Pemahaman tentang perempuan dalam
masyarakat sering kali dipengaruhi oleh berbagai konstruk sosial yang ada dalam
budaya dan sejarah. Banyak kasus terjadi pada masyarakat yang seringkali
perempuan di letakkan di bawah Laki-Laki pada hirarki di tingkatan kekuasaan –
peran dan identitas yang terbatas oleh standar sosial.
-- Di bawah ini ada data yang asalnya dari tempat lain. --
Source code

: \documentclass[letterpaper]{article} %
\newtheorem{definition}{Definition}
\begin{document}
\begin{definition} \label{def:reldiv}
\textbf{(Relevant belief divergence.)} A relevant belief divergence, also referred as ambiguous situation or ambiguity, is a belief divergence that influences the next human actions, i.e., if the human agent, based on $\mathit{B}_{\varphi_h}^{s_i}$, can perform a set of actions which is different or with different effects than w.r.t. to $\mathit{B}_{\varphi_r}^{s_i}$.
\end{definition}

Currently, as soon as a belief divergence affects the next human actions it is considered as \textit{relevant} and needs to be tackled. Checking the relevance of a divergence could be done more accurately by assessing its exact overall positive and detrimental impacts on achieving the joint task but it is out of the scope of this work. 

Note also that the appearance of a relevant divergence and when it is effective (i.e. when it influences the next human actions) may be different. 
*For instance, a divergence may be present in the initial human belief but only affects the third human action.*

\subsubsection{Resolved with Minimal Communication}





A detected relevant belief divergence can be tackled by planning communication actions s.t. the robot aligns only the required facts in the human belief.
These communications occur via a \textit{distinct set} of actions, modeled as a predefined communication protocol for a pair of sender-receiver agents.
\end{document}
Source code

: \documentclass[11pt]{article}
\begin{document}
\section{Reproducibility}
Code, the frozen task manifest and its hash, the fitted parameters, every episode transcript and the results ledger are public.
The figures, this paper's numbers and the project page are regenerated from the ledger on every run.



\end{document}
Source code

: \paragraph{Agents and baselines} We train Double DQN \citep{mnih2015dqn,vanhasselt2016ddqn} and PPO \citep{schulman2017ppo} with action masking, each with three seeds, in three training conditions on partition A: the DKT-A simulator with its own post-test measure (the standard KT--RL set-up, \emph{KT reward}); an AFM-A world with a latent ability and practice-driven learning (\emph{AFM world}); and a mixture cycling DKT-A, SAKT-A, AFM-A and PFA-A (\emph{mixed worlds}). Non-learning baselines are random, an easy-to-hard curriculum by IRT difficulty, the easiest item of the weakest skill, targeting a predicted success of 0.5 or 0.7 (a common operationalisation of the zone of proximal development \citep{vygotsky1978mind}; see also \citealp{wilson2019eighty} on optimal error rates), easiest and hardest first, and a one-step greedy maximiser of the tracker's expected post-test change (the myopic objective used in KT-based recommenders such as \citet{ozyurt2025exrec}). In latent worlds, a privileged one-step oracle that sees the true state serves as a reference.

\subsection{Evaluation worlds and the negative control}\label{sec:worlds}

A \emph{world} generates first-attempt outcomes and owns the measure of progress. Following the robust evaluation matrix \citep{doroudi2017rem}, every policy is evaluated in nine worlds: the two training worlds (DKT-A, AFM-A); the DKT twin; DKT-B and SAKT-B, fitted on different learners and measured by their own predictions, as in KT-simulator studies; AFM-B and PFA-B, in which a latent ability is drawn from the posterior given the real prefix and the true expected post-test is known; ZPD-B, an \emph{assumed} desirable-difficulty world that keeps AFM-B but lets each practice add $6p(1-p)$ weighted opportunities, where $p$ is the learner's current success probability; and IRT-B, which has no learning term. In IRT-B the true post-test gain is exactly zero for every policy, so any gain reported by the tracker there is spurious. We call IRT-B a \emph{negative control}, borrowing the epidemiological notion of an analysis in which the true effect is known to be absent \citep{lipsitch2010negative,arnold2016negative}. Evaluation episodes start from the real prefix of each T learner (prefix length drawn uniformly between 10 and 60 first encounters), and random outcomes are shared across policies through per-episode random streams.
Melekatnya kebudayaan yang
terbangun pada masyarakat dalam kehidupan masyarakat pada laki-laki dan
perempuan memiliki makna yang berbeda. Dengan demikian, masyarakat memiliki
pandangan bahwa laki-laki lebih bercitra sebagai sosok yang kuat dan dapat
menyelesaikan permasalahanya sendiri. Sementara perempuan diberi citra sebagai
sosok yang lemah lembut dan dianggap ketergantungan dengan orang lain.
Hal tersebut dapat merugikan
perempuan, karena menghambat perkembangan potensi pada perempuan itu sendiri.
Karena seolah-olah citra tersebut sudah menjadi tradisi yang pada akhirnya
dapat menciptakan sifat yang tidak mandiri bagi perempuan (Puji Lestari, 2011).
Maka dari itu, Perempuan
harus memiliki kesempatan yang sama. Pada akhirnya, potensi perempuan dapat
diwujudkan dan dikembangkan yang tentunya akan menciptakan kebahagiaan yang
lebih besar bagi lebih banyak orang. Sehingga dapat menciptakan ruang
kesetaraan dalam masyarakat.
Dalam hal konstruksi sosial pada
masyarakat, cukup lekat dengan teori utilitarianisme yang lebih menekankan
kesejahteraan kolektif. Namun, kebahagiaan kolektif ini tidak dapat tercapai
jika perempuan tidak dapat mengakses kesempatan yang setara untuk mencapai
kemaslahatan dan kesejahteraan mereka.
Teori utilitarianisme pertama kali
dikenalkan oleh Jeremy Bentham; seorang filsuf dan ahli hukum Inggris pada
akhir abad ke-18. Kemudian teori ini dikembangkan oleh John Stuart mill yang
memperhalus konsep utilitarianisme dengan menekankan pentingnya kualitas
kebahagiaan; bukan hanya kuantitasnya (Alifah, 2024).
Selanjutnya istri dari John Stuart
Mill; Harriet Taylor Mill juga memainkan peran penting dalam pengembangan dan
penyebaran teori utilitarianisme. Sebagai seorang pemikir dan aktivis, Harriet
mendukung ide-ide John Stuart Mill, terutama mengenai hak-hak perempuan serta
isu-isu sosial yang terkait dengan prinsip utilitarian.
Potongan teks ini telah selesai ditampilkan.